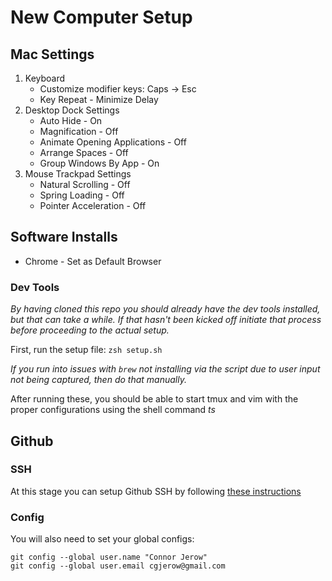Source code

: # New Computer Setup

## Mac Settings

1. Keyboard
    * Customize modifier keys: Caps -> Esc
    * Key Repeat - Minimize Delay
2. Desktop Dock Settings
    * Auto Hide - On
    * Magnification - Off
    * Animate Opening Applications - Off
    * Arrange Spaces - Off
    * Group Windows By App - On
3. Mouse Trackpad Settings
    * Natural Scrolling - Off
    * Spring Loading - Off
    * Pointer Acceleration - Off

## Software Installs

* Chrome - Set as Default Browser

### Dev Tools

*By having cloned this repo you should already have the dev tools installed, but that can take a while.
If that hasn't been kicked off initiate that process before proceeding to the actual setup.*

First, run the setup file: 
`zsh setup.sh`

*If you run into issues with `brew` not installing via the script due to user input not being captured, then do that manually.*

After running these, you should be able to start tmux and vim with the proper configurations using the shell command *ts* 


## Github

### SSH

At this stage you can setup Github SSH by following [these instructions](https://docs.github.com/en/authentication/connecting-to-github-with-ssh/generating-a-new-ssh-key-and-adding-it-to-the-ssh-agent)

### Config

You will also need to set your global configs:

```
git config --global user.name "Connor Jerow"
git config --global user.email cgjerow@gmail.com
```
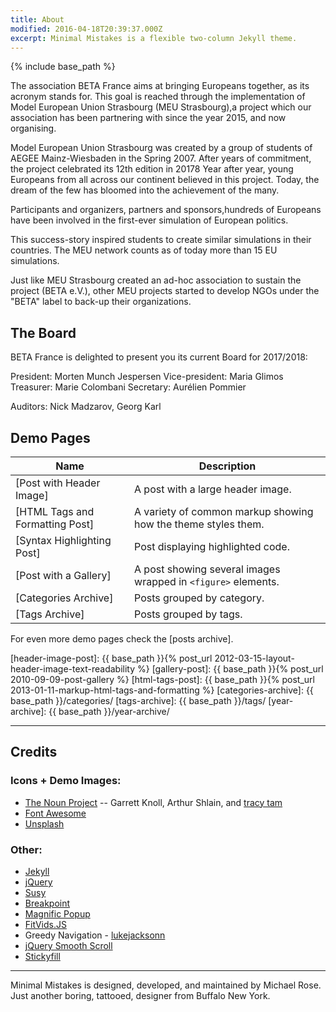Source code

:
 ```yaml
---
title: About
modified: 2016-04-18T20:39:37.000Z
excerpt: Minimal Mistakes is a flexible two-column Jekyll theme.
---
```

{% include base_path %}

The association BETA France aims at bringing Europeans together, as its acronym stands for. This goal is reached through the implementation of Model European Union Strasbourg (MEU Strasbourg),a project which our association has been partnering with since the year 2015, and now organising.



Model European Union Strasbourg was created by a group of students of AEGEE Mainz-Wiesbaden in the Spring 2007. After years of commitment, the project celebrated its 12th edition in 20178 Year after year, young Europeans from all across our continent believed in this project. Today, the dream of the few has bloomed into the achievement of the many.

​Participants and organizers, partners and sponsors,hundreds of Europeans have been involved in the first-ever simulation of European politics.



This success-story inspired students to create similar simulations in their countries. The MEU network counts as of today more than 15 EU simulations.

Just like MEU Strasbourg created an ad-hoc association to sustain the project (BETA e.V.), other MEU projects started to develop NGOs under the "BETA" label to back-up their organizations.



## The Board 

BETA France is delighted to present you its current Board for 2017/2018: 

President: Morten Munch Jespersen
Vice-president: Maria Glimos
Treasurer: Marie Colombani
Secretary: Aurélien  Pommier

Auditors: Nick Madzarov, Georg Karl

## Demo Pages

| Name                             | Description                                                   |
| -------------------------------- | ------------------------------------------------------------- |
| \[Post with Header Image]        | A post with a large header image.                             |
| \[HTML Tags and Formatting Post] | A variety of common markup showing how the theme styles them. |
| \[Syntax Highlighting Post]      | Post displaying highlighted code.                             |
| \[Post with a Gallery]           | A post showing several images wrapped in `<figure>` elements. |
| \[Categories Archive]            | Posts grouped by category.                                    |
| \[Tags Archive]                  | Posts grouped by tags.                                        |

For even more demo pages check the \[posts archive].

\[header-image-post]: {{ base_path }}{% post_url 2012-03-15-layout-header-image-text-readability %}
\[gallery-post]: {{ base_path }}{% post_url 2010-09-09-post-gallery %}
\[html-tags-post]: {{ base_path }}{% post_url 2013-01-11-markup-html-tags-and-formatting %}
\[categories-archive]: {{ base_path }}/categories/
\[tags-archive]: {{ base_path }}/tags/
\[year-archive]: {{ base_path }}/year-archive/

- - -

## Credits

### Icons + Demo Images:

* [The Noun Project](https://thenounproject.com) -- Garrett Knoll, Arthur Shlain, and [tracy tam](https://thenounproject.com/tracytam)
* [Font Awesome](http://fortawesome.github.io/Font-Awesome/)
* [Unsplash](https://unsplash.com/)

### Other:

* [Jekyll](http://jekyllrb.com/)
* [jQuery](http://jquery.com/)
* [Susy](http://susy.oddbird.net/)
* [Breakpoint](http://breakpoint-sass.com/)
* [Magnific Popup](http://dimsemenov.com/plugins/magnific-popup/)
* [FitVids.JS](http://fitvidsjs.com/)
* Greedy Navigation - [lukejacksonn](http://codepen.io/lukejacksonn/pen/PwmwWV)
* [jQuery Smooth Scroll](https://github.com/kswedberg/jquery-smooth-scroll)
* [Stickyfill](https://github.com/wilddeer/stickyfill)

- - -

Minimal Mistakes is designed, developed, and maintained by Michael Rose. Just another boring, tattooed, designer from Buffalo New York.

+---+

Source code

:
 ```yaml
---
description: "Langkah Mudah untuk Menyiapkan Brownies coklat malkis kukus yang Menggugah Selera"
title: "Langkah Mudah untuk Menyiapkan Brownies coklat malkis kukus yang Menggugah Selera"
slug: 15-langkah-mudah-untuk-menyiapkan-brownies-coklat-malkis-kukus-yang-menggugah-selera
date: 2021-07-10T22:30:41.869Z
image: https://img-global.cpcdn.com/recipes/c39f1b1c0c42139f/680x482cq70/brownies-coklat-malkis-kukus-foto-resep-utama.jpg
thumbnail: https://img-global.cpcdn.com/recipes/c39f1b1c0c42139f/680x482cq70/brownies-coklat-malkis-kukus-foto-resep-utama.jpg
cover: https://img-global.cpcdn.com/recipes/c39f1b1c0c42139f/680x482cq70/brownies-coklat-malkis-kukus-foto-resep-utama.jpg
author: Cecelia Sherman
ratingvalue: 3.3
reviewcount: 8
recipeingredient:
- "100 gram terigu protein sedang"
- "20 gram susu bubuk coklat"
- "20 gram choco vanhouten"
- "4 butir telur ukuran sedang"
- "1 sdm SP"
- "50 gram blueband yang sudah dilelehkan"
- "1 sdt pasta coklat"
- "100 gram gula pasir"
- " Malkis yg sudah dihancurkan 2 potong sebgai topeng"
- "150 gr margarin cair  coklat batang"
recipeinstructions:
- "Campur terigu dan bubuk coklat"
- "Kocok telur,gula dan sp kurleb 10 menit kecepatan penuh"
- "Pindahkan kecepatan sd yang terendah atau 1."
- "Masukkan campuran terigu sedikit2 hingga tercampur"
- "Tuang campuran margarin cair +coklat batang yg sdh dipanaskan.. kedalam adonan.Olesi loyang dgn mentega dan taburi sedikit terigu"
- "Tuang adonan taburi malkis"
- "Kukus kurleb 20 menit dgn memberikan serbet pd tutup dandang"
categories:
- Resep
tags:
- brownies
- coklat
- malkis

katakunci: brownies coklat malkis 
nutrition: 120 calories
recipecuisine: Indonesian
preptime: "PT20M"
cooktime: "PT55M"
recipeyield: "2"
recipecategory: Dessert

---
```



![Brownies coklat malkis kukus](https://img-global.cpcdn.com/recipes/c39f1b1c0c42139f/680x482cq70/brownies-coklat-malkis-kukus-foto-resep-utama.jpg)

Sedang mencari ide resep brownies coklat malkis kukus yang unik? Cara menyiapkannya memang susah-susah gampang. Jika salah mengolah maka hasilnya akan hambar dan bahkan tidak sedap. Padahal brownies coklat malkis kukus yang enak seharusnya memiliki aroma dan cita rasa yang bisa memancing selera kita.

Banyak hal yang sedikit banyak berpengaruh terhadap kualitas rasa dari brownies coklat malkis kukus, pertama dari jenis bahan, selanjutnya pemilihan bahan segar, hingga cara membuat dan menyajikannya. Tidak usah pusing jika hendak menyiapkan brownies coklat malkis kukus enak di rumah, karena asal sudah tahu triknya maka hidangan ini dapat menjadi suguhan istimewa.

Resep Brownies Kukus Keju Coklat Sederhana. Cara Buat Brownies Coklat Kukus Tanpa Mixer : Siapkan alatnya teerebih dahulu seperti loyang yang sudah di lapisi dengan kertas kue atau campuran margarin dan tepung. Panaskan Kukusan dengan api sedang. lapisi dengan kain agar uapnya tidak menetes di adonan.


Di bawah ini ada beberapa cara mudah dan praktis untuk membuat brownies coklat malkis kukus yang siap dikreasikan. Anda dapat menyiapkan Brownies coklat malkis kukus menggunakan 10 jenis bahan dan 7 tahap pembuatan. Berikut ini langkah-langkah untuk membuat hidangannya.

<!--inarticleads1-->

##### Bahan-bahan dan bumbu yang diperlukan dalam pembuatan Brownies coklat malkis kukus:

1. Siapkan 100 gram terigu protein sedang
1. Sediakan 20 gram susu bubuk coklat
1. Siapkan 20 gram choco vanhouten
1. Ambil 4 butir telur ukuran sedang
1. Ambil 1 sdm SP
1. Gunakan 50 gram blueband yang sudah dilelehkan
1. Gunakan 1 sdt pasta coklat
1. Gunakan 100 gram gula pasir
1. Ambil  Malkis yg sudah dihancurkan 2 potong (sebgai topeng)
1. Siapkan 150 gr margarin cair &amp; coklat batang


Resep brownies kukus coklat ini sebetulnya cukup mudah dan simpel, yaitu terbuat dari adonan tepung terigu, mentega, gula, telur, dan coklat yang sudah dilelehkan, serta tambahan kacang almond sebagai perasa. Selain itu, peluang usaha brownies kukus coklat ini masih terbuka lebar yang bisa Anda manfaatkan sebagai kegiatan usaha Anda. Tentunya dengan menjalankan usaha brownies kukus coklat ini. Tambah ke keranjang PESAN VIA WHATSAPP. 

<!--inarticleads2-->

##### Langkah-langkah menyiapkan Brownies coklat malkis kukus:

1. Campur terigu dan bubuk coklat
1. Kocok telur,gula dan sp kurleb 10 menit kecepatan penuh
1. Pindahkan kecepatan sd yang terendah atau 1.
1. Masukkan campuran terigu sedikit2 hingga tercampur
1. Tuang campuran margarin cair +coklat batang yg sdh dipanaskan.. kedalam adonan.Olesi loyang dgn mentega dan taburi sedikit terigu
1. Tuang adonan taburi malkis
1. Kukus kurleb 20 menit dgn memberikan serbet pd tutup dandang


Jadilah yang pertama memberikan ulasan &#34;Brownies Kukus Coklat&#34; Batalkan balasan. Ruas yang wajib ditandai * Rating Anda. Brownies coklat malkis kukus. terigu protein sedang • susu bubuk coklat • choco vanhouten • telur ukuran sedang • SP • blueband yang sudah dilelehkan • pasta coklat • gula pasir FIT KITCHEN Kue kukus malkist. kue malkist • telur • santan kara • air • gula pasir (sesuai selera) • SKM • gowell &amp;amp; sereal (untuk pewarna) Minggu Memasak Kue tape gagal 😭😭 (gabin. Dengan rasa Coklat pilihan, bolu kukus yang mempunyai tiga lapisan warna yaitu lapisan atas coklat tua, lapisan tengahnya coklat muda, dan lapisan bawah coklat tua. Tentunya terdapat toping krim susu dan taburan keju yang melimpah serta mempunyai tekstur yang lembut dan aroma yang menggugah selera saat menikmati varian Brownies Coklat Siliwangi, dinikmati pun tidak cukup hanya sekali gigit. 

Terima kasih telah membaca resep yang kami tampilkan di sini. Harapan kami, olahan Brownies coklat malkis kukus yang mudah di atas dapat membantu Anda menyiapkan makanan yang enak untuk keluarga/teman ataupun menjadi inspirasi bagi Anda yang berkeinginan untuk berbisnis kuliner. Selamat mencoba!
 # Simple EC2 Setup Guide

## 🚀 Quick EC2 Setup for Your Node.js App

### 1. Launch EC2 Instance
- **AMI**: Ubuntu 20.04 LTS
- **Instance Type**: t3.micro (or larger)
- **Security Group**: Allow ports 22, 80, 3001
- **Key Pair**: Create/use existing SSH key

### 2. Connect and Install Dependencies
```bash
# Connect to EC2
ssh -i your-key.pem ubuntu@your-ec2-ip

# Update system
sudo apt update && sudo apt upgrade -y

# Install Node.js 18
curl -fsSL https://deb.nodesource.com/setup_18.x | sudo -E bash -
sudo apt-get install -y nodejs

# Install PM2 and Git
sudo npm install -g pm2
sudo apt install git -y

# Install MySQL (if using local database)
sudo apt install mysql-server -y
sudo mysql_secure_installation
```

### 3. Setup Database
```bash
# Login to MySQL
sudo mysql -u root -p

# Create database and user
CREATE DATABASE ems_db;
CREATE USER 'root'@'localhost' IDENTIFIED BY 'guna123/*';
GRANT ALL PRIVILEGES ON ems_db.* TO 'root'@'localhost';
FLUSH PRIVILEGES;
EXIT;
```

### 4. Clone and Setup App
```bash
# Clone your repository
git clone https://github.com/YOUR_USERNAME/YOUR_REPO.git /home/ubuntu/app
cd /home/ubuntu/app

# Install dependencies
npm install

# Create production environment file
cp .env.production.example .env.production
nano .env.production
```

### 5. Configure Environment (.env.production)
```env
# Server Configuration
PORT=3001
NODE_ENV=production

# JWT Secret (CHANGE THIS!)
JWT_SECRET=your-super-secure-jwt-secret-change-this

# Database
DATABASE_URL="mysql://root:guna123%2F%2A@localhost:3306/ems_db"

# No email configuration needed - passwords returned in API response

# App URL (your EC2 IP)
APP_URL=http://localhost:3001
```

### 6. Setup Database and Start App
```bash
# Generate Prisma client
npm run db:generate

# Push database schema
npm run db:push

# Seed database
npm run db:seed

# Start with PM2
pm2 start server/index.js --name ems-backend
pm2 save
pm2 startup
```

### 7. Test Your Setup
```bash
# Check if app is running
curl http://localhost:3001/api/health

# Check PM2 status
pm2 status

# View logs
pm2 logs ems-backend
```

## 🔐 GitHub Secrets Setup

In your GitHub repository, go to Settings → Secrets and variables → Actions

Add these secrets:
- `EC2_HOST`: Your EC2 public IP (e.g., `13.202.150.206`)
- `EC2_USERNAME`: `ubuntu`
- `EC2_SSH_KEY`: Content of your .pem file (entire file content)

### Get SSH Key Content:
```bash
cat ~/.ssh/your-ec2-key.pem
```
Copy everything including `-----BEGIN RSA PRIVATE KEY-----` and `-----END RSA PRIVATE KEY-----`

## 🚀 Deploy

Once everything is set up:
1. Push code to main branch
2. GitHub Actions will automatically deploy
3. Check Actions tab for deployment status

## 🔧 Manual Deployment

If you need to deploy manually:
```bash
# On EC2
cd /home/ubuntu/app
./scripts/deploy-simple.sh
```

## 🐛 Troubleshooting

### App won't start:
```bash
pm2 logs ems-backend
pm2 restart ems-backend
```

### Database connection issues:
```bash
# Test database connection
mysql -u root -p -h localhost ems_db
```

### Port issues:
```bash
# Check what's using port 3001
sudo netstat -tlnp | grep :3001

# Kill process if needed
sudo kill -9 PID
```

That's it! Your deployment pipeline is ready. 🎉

+---+

§ **TASK PROMPT**: Throughout the listing above, how many lines hold the word "Instance"? Answer with only the number.

§ **RESPONSE TO THIS TASK**: 2